The Small Business segment’s net sales of $337 million dropped 12.7% year over year.
Coming to the Public segment, net sales of $2.29 billion climbed 9.2% from the year-earlier quarter. Moreover, revenues from Government and Education customers were up 6.8% and 33.6%, respectively. However, sales to Healthcare customers slid 26.5%.
Net sales in Other (Canadian and UK operations) were down 8.2% to $466 million.
CDW’s gross profit of $826 million inched up 1.1% on a year-over-year basis. Gross margin expanded 80 basis points (bps) to 17.4% on solid product margin and lower cost of goods sold.
Non-GAAP operating income grew 1.5% year over year to $386 million. Additionally, non-GAAP operating margin advanced 30 bps to 8.1% chiefly on higher gross margin, partially offset by inflated operating expenses.
Net interest expenses declined 5.1% year on year to $40 million.
Non-GAAP effective tax rate for the September-end quarter was 23.3%, lower than the year-ago quarter’s 25.8%.
Balance Sheet and Cash Flow
CDW exited the July-September quarter with cash and cash equivalents of $1.25 billion compared with the $958 million witnessed at the end of the previous quarter.
The company has a long-term debt of $3.92 billion compared with the prior quarter’s $4.13 billion.
CDW generated $738.4 million of cash flow from operational activities in the first nine months of 2020.
How Have Estimates Been Moving Since Then?
It turns out, estimates review have trended upward during the past month. The consensus estimate has shifted 10.32% due to these changes.
VGM Scores
At this time, CDW has an average Growth Score of C, a grade with the same score on the momentum front. Charting a somewhat similar path, the stock was allocated a grade of B on the value side, putting it in the second quintile for this investment strategy.

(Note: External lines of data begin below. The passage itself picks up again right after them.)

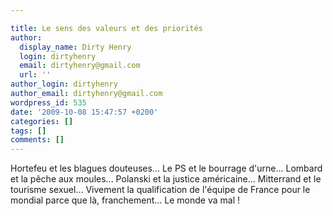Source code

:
 ```yaml
---

title: Le sens des valeurs et des priorités
author:
  display_name: Dirty Henry
  login: dirtyhenry
  email: dirtyhenry@gmail.com
  url: ''
author_login: dirtyhenry
author_email: dirtyhenry@gmail.com
wordpress_id: 535
date: '2009-10-08 15:47:57 +0200'
categories: []
tags: []
comments: []
---
```

Hortefeu et les blagues douteuses... Le PS et le bourrage d'urne... Lombard et la pêche aux moules... Polanski et la justice américaine... Mitterrand et le tourisme sexuel... Vivement la qualification de l'équipe de France pour le mondial parce que là, franchement... Le monde va mal !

Overall, the stock has an aggregate VGM Score of A. If you aren’t focused on one strategy, this score is the one you should be interested in.
Outlook
Estimates have been trending upward for the stock, and the magnitude of these revisions looks promising. It comes with little surprise CDW has a Zacks Rank #2 (Buy). We expect an above average return from the stock in the next few months.